Tips for Improving speech to text accuracy in real-time transcription

Speech to text accuracy in real-time transcription leaves a lot to be desired. But integrating your application with the right APIs and setting yourself up for success – capturing clear audio, using lossless audio formats and using technique like speaker diarization (or better yet, separate channels) – can significantly improve it.

Real-time transcription (and transcription in general) can be filled with moments like this where you see something appear in closed captions like, “I’m not sure what we can do about the muffin. It’s been sitting in the sink all day.”

You have no idea who was trying to say what, but you know it had nothing to do with muffins or sinks.

Sure, these moments can be humorous, but they’re not helpful. They are an unfortunate by-product of transcription, especially real-time transcription.

Even the most accurate transcription setup is going to capture some nonsense simply because human-to-human (H2H) conversations can be hard to follow. We have accents, we talk over each other, we have voices that sound the same, we use words that either the transcriptionist doesn’t recognize or, if you’re using AI-assisted transcription, that the AI doesn’t know.

How to improve real-time speech to text accuracy

Unlike batch transcription, which is done after the fact and at a much slower pace, real-time transcription requires a keen ear, attention to detail, and the ability to focus on sometimes complex conversations without distraction (which is why real-time transcription can be expensive).

The good news is that transcription with enhanced AI can help. Not only is it more accurate, but it’s getting increasingly cheaper, although it’s still not perfect.

AI can help you improve the accuracy of real-time transcription when combined with factors like clear audio, sentence boundary detection, punctuation detection and speaker diarization.

Ensure clear audio

This is the best thing that you can do to improve the speech to text accuracy of your real-time transcription – and it’s also one of the things that you have the least amount of control over.

Clear audio is best because there’s less noise happening on the feed. This means there isn’t a lot of background noise, each speaker is coming in loud and clear, and the audio is being captured in a format that is usable.

Ideally, each person would have his/her own microphone (preferably wired) and the conversation would be happening in a space that minimizes background noise (e.g. a meeting room).

The challenge here is that, unless the audio is being captured in a studio setting that you can completely control, it can be hard to get a perfectly clear recording for everyone. Poor connectivity also impacts the accuracy of the transcription, but it’s tricky to guarantee a stable, high-bandwidth network connection for each participant.

Use speaker diarization

Speaker diarization is the process of sectioning an audio stream that contains multiple speakers into segments that are associated with each individual speaker. In other words, it blocks off chunks of audio based on who’s speaking at the time. This makes it easier for the AI to identify who each person is, when they’re talking, and what they’re saying.

Figure 1 – Speaker diarization creates segments for each speaker identified in a conversation (Source)
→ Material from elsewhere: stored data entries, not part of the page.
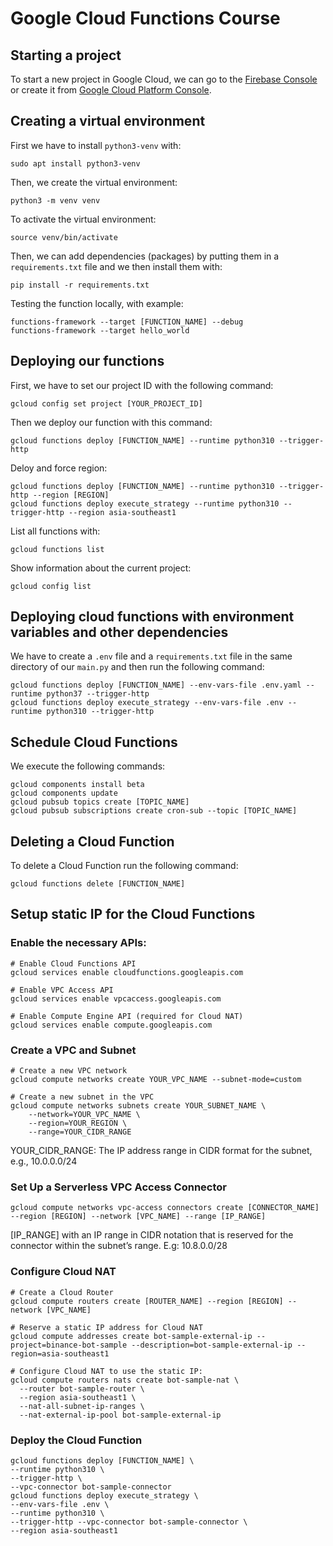 # Google Cloud Functions Course
## Starting a project
To start a new project in Google Cloud, we can go to the
[Firebase Console](https://console.firebase.google.com) or
create it from [Google Cloud Platform Console](https://console.cloud.google.com).
## Creating a virtual environment
First we have to install `python3-venv` with:
```
sudo apt install python3-venv
```
Then, we create the virtual environment:
```
python3 -m venv venv
```
To activate the virtual environment:
```
source venv/bin/activate
```
Then, we can add dependencies (packages) by putting them
in a `requirements.txt` file and we then install them with:
```
pip install -r requirements.txt
```
Testing the function locally, with example:
```
functions-framework --target [FUNCTION_NAME] --debug
functions-framework --target hello_world
```


## Deploying our functions
First, we have to set our project ID with the following 
command:
```
gcloud config set project [YOUR_PROJECT_ID]
```
Then we deploy our function with this command:
```
gcloud functions deploy [FUNCTION_NAME] --runtime python310 --trigger-http
```
Deloy and force region:
```shell
gcloud functions deploy [FUNCTION_NAME] --runtime python310 --trigger-http --region [REGION]
gcloud functions deploy execute_strategy --runtime python310 --trigger-http --region asia-southeast1
```
List all functions with:
```
gcloud functions list
```
Show information about the current project:
```
gcloud config list
```

## Deploying cloud functions with environment variables and other dependencies
We have to create a `.env` file and a `requirements.txt` file
in the same directory of our `main.py` and then run
the following command:
```
gcloud functions deploy [FUNCTION_NAME] --env-vars-file .env.yaml --runtime python37 --trigger-http
gcloud functions deploy execute_strategy --env-vars-file .env --runtime python310 --trigger-http
```
## Schedule Cloud Functions
We execute the following commands:
```
gcloud components install beta
gcloud components update
gcloud pubsub topics create [TOPIC_NAME]
gcloud pubsub subscriptions create cron-sub --topic [TOPIC_NAME]
```
## Deleting a Cloud Function
To delete a Cloud Function run the following command:
```
gcloud functions delete [FUNCTION_NAME]
```

## Setup static IP for the Cloud Functions

### Enable the necessary APIs:
```shell
# Enable Cloud Functions API
gcloud services enable cloudfunctions.googleapis.com

# Enable VPC Access API
gcloud services enable vpcaccess.googleapis.com

# Enable Compute Engine API (required for Cloud NAT)
gcloud services enable compute.googleapis.com
```

### Create a VPC and Subnet
```shell
# Create a new VPC network
gcloud compute networks create YOUR_VPC_NAME --subnet-mode=custom

# Create a new subnet in the VPC
gcloud compute networks subnets create YOUR_SUBNET_NAME \
    --network=YOUR_VPC_NAME \
    --region=YOUR_REGION \
    --range=YOUR_CIDR_RANGE
```
YOUR_CIDR_RANGE: The IP address range in CIDR format for the subnet, e.g., 10.0.0.0/24

### Set Up a Serverless VPC Access Connector
```shell
gcloud compute networks vpc-access connectors create [CONNECTOR_NAME] --region [REGION] --network [VPC_NAME] --range [IP_RANGE]
```

[IP_RANGE] with an IP range in CIDR notation that is reserved for the connector within the subnet’s range. 
E.g: 10.8.0.0/28

### Configure Cloud NAT
```shell
# Create a Cloud Router
gcloud compute routers create [ROUTER_NAME] --region [REGION] --network [VPC_NAME]

# Reserve a static IP address for Cloud NAT
gcloud compute addresses create bot-sample-external-ip --project=binance-bot-sample --description=bot-sample-external-ip --region=asia-southeast1

# Configure Cloud NAT to use the static IP:
gcloud compute routers nats create bot-sample-nat \
  --router bot-sample-router \
  --region asia-southeast1 \
  --nat-all-subnet-ip-ranges \
  --nat-external-ip-pool bot-sample-external-ip
```

### Deploy the Cloud Function
```shell
gcloud functions deploy [FUNCTION_NAME] \
--runtime python310 \
--trigger-http \
--vpc-connector bot-sample-connector
gcloud functions deploy execute_strategy \
--env-vars-file .env \
--runtime python310 \
--trigger-http --vpc-connector bot-sample-connector \
--region asia-southeast1 
```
Speaker diarization doesn’t necessarily improve word error rate, but you do get better context for the conversation (which improves accuracy) and you’re able to better establish who said what during the conversation.

Speaker diarization typically follows a process like this:

Speech detection: This phase uses a Voice Activity Detection tool to identify which sections of the audio are speech and which sections aren’t. This allows the system to trim out things like silence and any sounds that aren’t obviously speech.
Speech Segmentation: Speech segments are extracted in small chunks, typically broken up by words, syllables, or phonemes (the smallest unit of sound within a word). These segments are pulled out one speaker at a time.
Embedding extraction: A neural network-based embedding of the segments is created as a vector representation of the data.
Clustering: The segments are then clustered together and labeled based on who’s talking. This helps identify who’s talking at any given time and also identifies the number of participants in the conversation.
Transcription: The final stage where the spoken conversation is converted into text.
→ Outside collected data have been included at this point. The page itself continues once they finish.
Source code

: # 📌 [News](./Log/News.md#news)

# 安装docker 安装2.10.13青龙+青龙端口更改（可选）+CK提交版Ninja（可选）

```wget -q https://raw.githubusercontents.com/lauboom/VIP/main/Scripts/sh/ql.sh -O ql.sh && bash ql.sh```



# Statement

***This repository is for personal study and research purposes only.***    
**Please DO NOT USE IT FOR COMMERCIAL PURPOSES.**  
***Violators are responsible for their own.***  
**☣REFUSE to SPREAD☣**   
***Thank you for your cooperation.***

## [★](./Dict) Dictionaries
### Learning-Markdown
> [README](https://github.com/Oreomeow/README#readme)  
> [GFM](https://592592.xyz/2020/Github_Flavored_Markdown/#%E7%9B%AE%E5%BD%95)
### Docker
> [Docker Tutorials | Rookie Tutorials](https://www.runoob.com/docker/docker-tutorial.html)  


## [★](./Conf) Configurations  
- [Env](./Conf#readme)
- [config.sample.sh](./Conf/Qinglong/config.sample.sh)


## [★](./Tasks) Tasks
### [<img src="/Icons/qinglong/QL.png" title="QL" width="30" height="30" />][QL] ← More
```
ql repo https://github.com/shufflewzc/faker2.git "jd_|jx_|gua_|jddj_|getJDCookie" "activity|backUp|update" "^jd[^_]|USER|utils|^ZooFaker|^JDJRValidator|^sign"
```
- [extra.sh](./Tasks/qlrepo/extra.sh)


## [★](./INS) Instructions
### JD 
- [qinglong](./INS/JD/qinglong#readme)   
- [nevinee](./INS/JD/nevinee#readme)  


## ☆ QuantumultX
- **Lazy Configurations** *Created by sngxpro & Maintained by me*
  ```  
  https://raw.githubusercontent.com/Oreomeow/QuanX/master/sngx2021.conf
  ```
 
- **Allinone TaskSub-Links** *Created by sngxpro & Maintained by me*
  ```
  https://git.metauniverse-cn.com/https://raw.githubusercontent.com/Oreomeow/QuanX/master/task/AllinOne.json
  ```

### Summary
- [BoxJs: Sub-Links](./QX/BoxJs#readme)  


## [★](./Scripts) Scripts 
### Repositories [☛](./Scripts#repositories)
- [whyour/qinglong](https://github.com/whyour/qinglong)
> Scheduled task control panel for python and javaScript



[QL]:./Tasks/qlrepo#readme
Figure 2: A simplified version of the diarization process

Use separate channels

Another factor that may be out of your control but ultimately leads to better transcriptions is to capture each speaker in their own audio channel. What this does is provide a separate, clear audio channel for each person. It is, in a sense, a hardwired version of speaker diarization.

Use lossless audio formats

When capturing audio, even for real-time transcription, you need to make sure the audio stream is high quality. When audio is compressed into different formats you lose quality, meaning some sounds get muddled or lost completely. A lossless format, like FLAC or WAV, doesn’t compress the audio and, as a result, preserves the integrity of your audio.

Custom vocabulary

Most industries use words that are specific to their industry. These words can be challenging during real-time transcription because they’re either words that don’t exist outside of the industry (things like acronyms) or they’re commonly used words that have industry-specific meaning.

With AI-assisted transcription, you can train the AI to recognize and understand those custom words to help the system provide more accurate transcriptions.

Get better transcriptions using conversation intelligence

It might sound like there’s a lot of work involved in improving the accuracy of real-time transcription, but a lot of these features (not the ones that require control over the recording location) can be easily added via Symbl.ai APIs.

In fact, Symbl.ai has built the context-aware conversation intelligence platform that enables you to to use context to enable accurate real-time transcription. Our streaming API lets you capture conversations in real-time and you can easily add speaker diarization functionality, as well as custom vocabulary, to ensure that you get the most accurate transcriptions possible. And, our advanced contextual AI that understands the various dimensions of the conversation and uses it to further improve the recognition of the text and who said what – so you get the most accurate transcriptions and relevant insights possible.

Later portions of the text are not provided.